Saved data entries
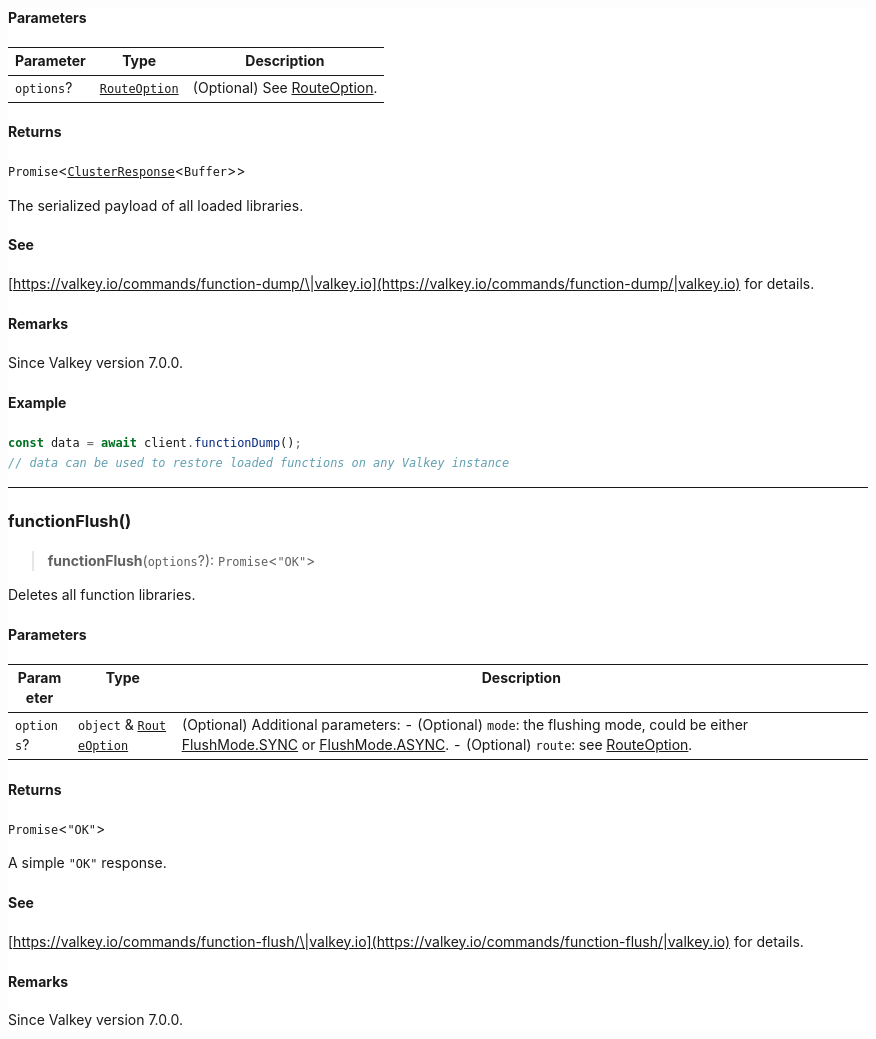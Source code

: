 #### Parameters

| Parameter | Type | Description |
| ------ | ------ | ------ |
| `options`? | [`RouteOption`](../interfaces/RouteOption.md) | (Optional) See [RouteOption](../interfaces/RouteOption.md). |

#### Returns

`Promise`\<[`ClusterResponse`](../type-aliases/ClusterResponse.md)\<`Buffer`\>\>

The serialized payload of all loaded libraries.

#### See

[https://valkey.io/commands/function-dump/\|valkey.io](https://valkey.io/commands/function-dump/|valkey.io) for details.

#### Remarks

Since Valkey version 7.0.0.

#### Example

```typescript
const data = await client.functionDump();
// data can be used to restore loaded functions on any Valkey instance
```

***

### functionFlush()

> **functionFlush**(`options`?): `Promise`\<`"OK"`\>

Deletes all function libraries.

#### Parameters

| Parameter | Type | Description |
| ------ | ------ | ------ |
| `options`? | `object` & [`RouteOption`](../interfaces/RouteOption.md) | (Optional) Additional parameters: - (Optional) `mode`: the flushing mode, could be either [FlushMode.SYNC](../../Commands/enumerations/FlushMode.md#sync) or [FlushMode.ASYNC](../../Commands/enumerations/FlushMode.md#async). - (Optional) `route`: see [RouteOption](../interfaces/RouteOption.md). |

#### Returns

`Promise`\<`"OK"`\>

A simple `"OK"` response.

#### See

[https://valkey.io/commands/function-flush/\|valkey.io](https://valkey.io/commands/function-flush/|valkey.io) for details.

#### Remarks

Since Valkey version 7.0.0.
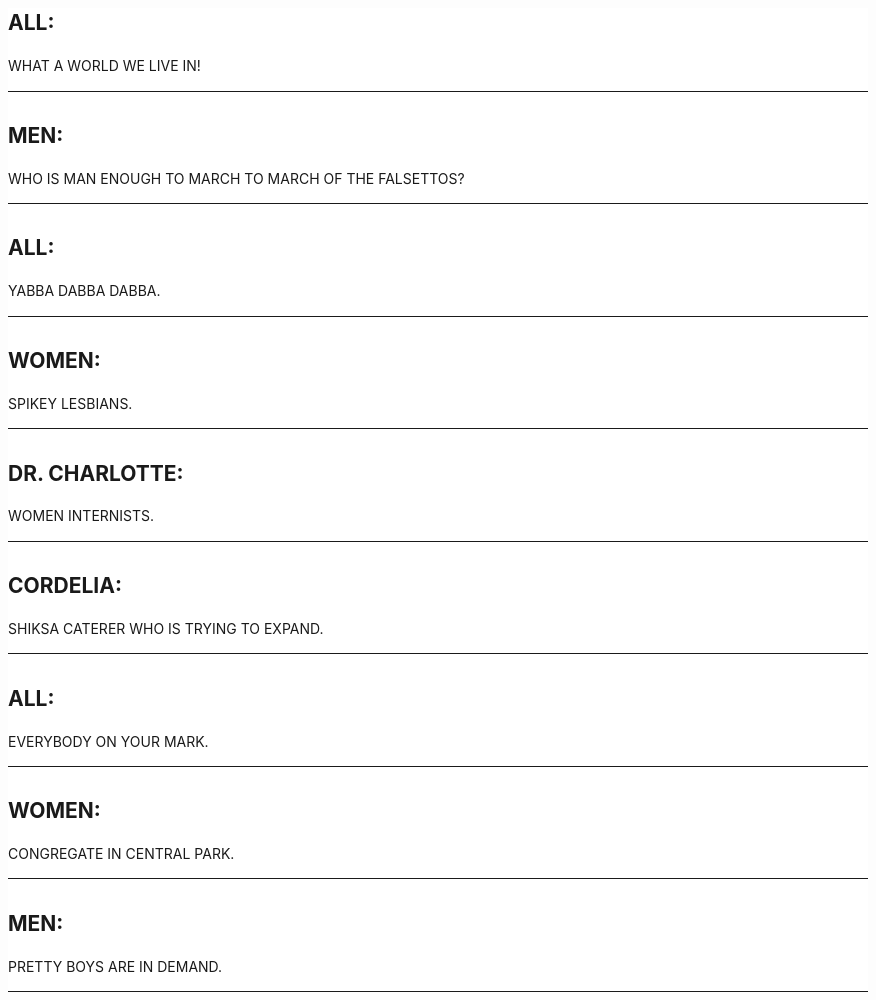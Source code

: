 
## ALL:
WHAT A WORLD WE LIVE IN!

---

## MEN:
WHO IS MAN ENOUGH TO MARCH 
TO MARCH OF THE FALSETTOS?

---

## ALL:
YABBA DABBA DABBA.

---

## WOMEN:
SPIKEY LESBIANS.

---

## DR. CHARLOTTE:
WOMEN INTERNISTS. 


---

## CORDELIA:

SHIKSA CATERER WHO IS TRYING TO EXPAND.

---

## ALL:
EVERYBODY ON YOUR MARK.

---

## WOMEN:
CONGREGATE IN CENTRAL PARK.

---

## MEN:
PRETTY BOYS ARE IN DEMAND.

---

» Task item
Copy exactly, and only, the lines from the line that contains "WHAT A WORLD WE LIVE IN!" through the end of the data above.

» Problem solution
WHAT A WORLD WE LIVE IN!

---

## MEN:
WHO IS MAN ENOUGH TO MARCH 
TO MARCH OF THE FALSETTOS?

---

## ALL:
YABBA DABBA DABBA.

---

## WOMEN:
SPIKEY LESBIANS.

---

## DR. CHARLOTTE:
WOMEN INTERNISTS. 


---

## CORDELIA:

SHIKSA CATERER WHO IS TRYING TO EXPAND.

---

## ALL:
EVERYBODY ON YOUR MARK.

---

## WOMEN:
CONGREGATE IN CENTRAL PARK.

---

## MEN:
PRETTY BOYS ARE IN DEMAND.

---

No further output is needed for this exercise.